▸ **ACTIVITY**
Report, from the records below, every line where the word "after" appears.

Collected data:

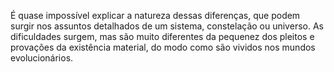 ﻿É quase impossível explicar a natureza dessas diferenças, que podem surgir nos assuntos detalhados de um sistema, constelação ou universo. As dificuldades surgem, mas são muito diferentes da pequenez dos pleitos e provações da existência material, do modo como são vividos nos mundos evolucionários.
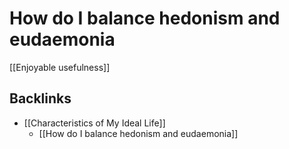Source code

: # How do I balance hedonism and eudaemonia
[[Enjoyable usefulness]]

## Backlinks
* [[Characteristics of My Ideal Life]]
	* [[How do I balance hedonism and eudaemonia]]

<!-- #p2 -->

<!-- {BearID:83CCDBC6-A00C-4185-A990-3D22DBF233AA-31913-00004553BC4A3BAA} -->
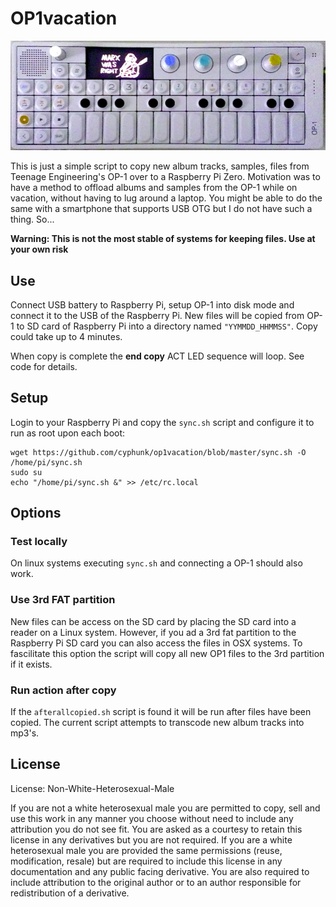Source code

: # OP1vacation

![marx was right](./.marxwasright.jpg)

This is just a simple script to copy new album tracks, samples, files from
Teenage Engineering's OP-1 over to a Raspberry Pi Zero. Motivation was to have a
method to offload albums and samples from the OP-1 while on vacation, without
having to lug around a laptop. You might be able to do the same with a
smartphone that supports USB OTG but I do not have such a thing. So...

**Warning: This is not the most stable of systems for keeping files. Use at your
own risk**


## Use

Connect USB battery to Raspberry Pi, setup OP-1 into disk mode and connect it
to the USB of the Raspberry Pi. New files will be copied from OP-1 to SD card of
Raspberry Pi into a directory named ``"YYMMDD_HHMMSS"``. Copy could take up to
4 minutes.

When copy is complete the **end copy** ACT LED sequence will loop. See code for
details.


## Setup

Login to your Raspberry Pi and copy the ``sync.sh`` script and configure it to
run as root upon each boot:

    wget https://github.com/cyphunk/op1vacation/blob/master/sync.sh -O /home/pi/sync.sh
    sudo su
    echo "/home/pi/sync.sh &" >> /etc/rc.local


## Options

### Test locally

On linux systems executing ``sync.sh`` and connecting a OP-1 should also work.

### Use 3rd FAT partition

New files can be access on the SD card by placing the SD card into a reader on
a Linux system. However, if you ad a 3rd fat partition to the Raspberry Pi SD
card you can also access the files in OSX systems. To fascilitate this option
the script will copy all new OP1 files to the 3rd partition if it exists.

### Run action after copy

If the ``afterallcopied.sh`` script is found it will be run after files have
been copied. The current script attempts to transcode new album tracks into
mp3's.


## License

License: Non-White-Heterosexual-Male

If you are not a white heterosexual male you are permitted to copy, sell and use
this work in any manner you choose without need to include any attribution you
do not see fit. You are asked as a courtesy to retain this license in any
derivatives but you are not required. If you are a white heterosexual male you
are provided the same permissions (reuse, modification, resale) but are
required to include this license in any documentation and any public facing
derivative. You are also required to include attribution to the original author
or to an author responsible for redistribution of a derivative.
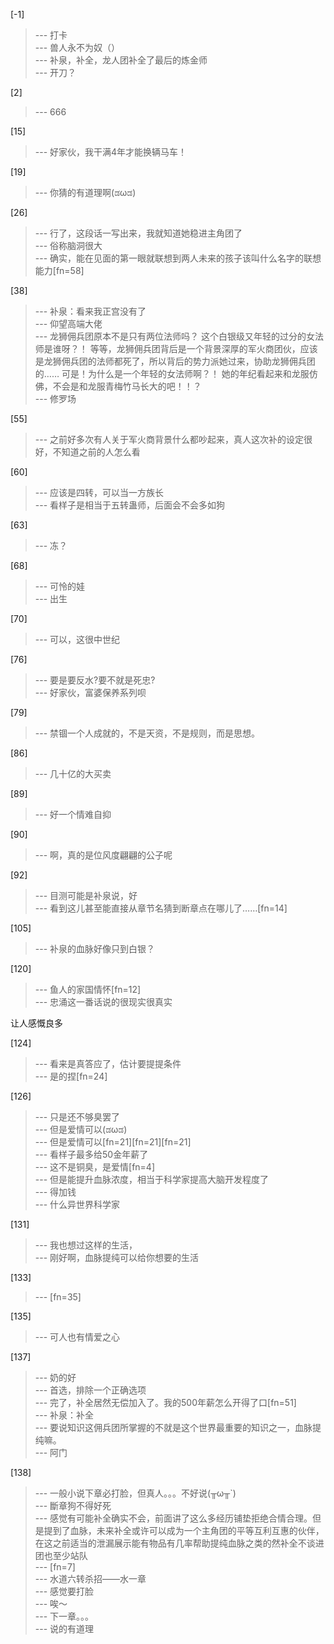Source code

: 
[-1] 
>--- 打卡<br>
>--- 兽人永不为奴（）<br>
>--- 补泉，补全，龙人团补全了最后的炼金师<br>
>--- 开刀？<br>

[2] 
>--- 666<br>

[15] 
>--- 好家伙，我干满4年才能换辆马车！<br>

[19] 
>--- 你猜的有道理啊(ಡωಡ)<br>

[26] 
>--- 行了，这段话一写出来，我就知道她稳进主角团了<br>
>--- 俗称脑洞很大<br>
>--- 确实，能在见面的第一眼就联想到两人未来的孩子该叫什么名字的联想能力[fn=58]<br>

[38] 
>--- 补泉：看来我正宫没有了<br>
>--- 仰望高端大佬<br>
>--- 龙狮佣兵团原本不是只有两位法师吗？
这个白银级又年轻的过分的女法师是谁呀？！
等等，龙狮佣兵团背后是一个背景深厚的军火商团伙，应该是龙狮佣兵团的法师都死了，所以背后的势力派她过来，协助龙狮佣兵团的……
可是！为什么是一个年轻的女法师啊？！
她的年纪看起来和龙服仿佛，不会是和龙服青梅竹马长大的吧！！？<br>
>--- 修罗场<br>

[55] 
>--- 之前好多次有人关于军火商背景什么都吵起来，真人这次补的设定很好，不知道之前的人怎么看<br>

[60] 
>--- 应该是四转，可以当一方族长<br>
>--- 看样子是相当于五转蛊师，后面会不会多如狗<br>

[63] 
>--- 冻？<br>

[68] 
>--- 可怜的娃<br>
>--- 出生<br>

[70] 
>--- 可以，这很中世纪<br>

[76] 
>--- 要是要反水?要不就是死忠?<br>
>--- 好家伙，富婆保养系列呗<br>

[79] 
>--- 禁锢一个人成就的，不是天资，不是规则，而是思想。<br>

[86] 
>--- 几十亿的大买卖<br>

[89] 
>--- 好一个情难自抑<br>

[90] 
>--- 啊，真的是位风度翩翩的公子呢<br>

[92] 
>--- 目测可能是补泉说，好<br>
>--- 看到这儿甚至能直接从章节名猜到断章点在哪儿了……[fn=14]<br>

[105] 
>--- 补泉的血脉好像只到白银？<br>

[120] 
>--- 鱼人的家国情怀[fn=12]<br>
>--- 忠涌这一番话说的很现实很真实

让人感慨良多<br>

[124] 
>--- 看来是真答应了，估计要提提条件<br>
>--- 是的捏[fn=24]<br>

[126] 
>--- 只是还不够臭罢了<br>
>--- 但是爱情可以(ಡωಡ)<br>
>--- 但是爱情可以[fn=21][fn=21][fn=21]<br>
>--- 看样子最多给50金年薪了<br>
>--- 这不是铜臭，是爱情[fn=4]<br>
>--- 但是能提升血脉浓度，相当于科学家提高大脑开发程度了<br>
>--- 得加钱<br>
>--- 什么异世界科学家<br>

[131] 
>--- 我也想过这样的生活，<br>
>--- 刚好啊，血脉提纯可以给你想要的生活<br>

[133] 
>--- [fn=35]<br>

[135] 
>--- 可人也有情爱之心<br>

[137] 
>--- 奶的好<br>
>--- 首选，排除一个正确选项<br>
>--- 完了，补全居然无偿加入了。我的500年薪怎么开得了口[fn=51]<br>
>--- 补泉：补全<br>
>--- 要说知识这佣兵团所掌握的不就是这个世界最重要的知识之一，血脉提纯嘛。<br>
>--- 阿门<br>

[138] 
>--- 一般小说下章必打脸，但真人。。。不好说(╥ω╥`)<br>
>--- 斷章狗不得好死<br>
>--- 感觉有可能补全确实不会，前面讲了这么多经历铺垫拒绝合情合理。但是提到了血脉，未来补全或许可以成为一个主角团的平等互利互惠的伙伴，在这之前适当的泄漏展示能有物品有几率帮助提纯血脉之类的然补全不谈进团也至少站队<br>
>--- [fn=7]<br>
>--- 水道六转杀招——水一章<br>
>--- 感觉要打脸<br>
>--- 唉～<br>
>--- 下一章。。。<br>
>--- 说的有道理<br>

▸ **SOLUTION**
### Run action after copy
If the ``afterallcopied.sh`` script is found it will be run after files have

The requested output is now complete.